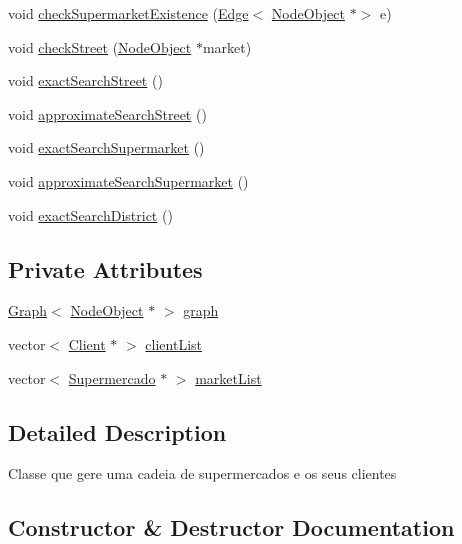 \begin{DoxyCompactItemize}
\item 
void \hyperlink{class_supermarket_manager_a23d192df8b8a56e317632845f9bb81d6}{check\+Supermarket\+Existence} (\hyperlink{class_edge}{Edge}$<$ \hyperlink{class_node_object}{Node\+Object} $\ast$$>$ e)
\item 
void \hyperlink{class_supermarket_manager_a7eca833133baf500e2a63b2ec9746b1d}{check\+Street} (\hyperlink{class_node_object}{Node\+Object} $\ast$market)
\item 
void \hyperlink{class_supermarket_manager_a7fa00d7adf078ca864908c901371a60c}{exact\+Search\+Street} ()
\item 
void \hyperlink{class_supermarket_manager_a0aa3fa8dab27db5f4960b840a2dd871c}{approximate\+Search\+Street} ()
\item 
void \hyperlink{class_supermarket_manager_a9841cd0c676abc1f128a68bb71bc2683}{exact\+Search\+Supermarket} ()
\item 
void \hyperlink{class_supermarket_manager_af797d69ada273a0582a619a0fc8f0638}{approximate\+Search\+Supermarket} ()
\item 
void \hyperlink{class_supermarket_manager_addbb66cfbe7d097687595c38e16b9c62}{exact\+Search\+District} ()
\end{DoxyCompactItemize}
\subsection*{Private Attributes}
\begin{DoxyCompactItemize}
\item 
\hyperlink{class_graph}{Graph}$<$ \hyperlink{class_node_object}{Node\+Object} $\ast$ $>$ \hyperlink{class_supermarket_manager_ab2cc638ffffc81beda833ca864e8bd62}{graph}
\item 
vector$<$ \hyperlink{class_client}{Client} $\ast$ $>$ \hyperlink{class_supermarket_manager_a48c5227a7d0ca5f8db9de726184e116a}{client\+List}
\item 
vector$<$ \hyperlink{class_supermercado}{Supermercado} $\ast$ $>$ \hyperlink{class_supermarket_manager_a122812406afbf7d0d130d39e6921d5f5}{market\+List}
\end{DoxyCompactItemize}


\subsection{Detailed Description}
Classe que gere uma cadeia de supermercados e os seus clientes 

\subsection{Constructor \& Destructor Documentation}
\mbox{\label{class_supermarket_manager_a32727a0b65ce19d2dddf66d586b0fa57}} 
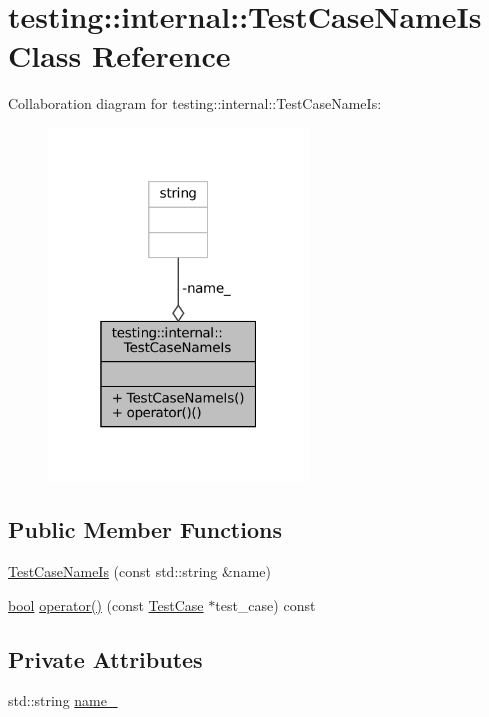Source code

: \hypertarget{classtesting_1_1internal_1_1TestCaseNameIs}{}\section{testing\+:\+:internal\+:\+:Test\+Case\+Name\+Is Class Reference}
\label{classtesting_1_1internal_1_1TestCaseNameIs}


Collaboration diagram for testing\+:\+:internal\+:\+:Test\+Case\+Name\+Is\+:
\nopagebreak
\begin{figure}[H]
\begin{center}
\leavevmode
\includegraphics[width=196pt]{classtesting_1_1internal_1_1TestCaseNameIs__coll__graph}
\end{center}
\end{figure}
\subsection*{Public Member Functions}
\begin{DoxyCompactItemize}
\item 
\hyperlink{classtesting_1_1internal_1_1TestCaseNameIs_a7c983707f4cfe7f36dbabc95da5113c4}{Test\+Case\+Name\+Is} (const std\+::string \&name)
\item 
\hyperlink{classbool}{bool} \hyperlink{classtesting_1_1internal_1_1TestCaseNameIs_aa96c4e9facbaa7043c8f0b34465d1eae}{operator()} (const \hyperlink{classtesting_1_1TestCase}{Test\+Case} $\ast$test\+\_\+case) const
\end{DoxyCompactItemize}
\subsection*{Private Attributes}
\begin{DoxyCompactItemize}
\item 
std\+::string \hyperlink{classtesting_1_1internal_1_1TestCaseNameIs_a4e780c6613a81c4f14fc57e00c61474b}{name\+\_\+}
\end{DoxyCompactItemize}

◆ Exercise
Check which lines of the entries hold the word "exact", then please give only how many there are.

◆ Response box
3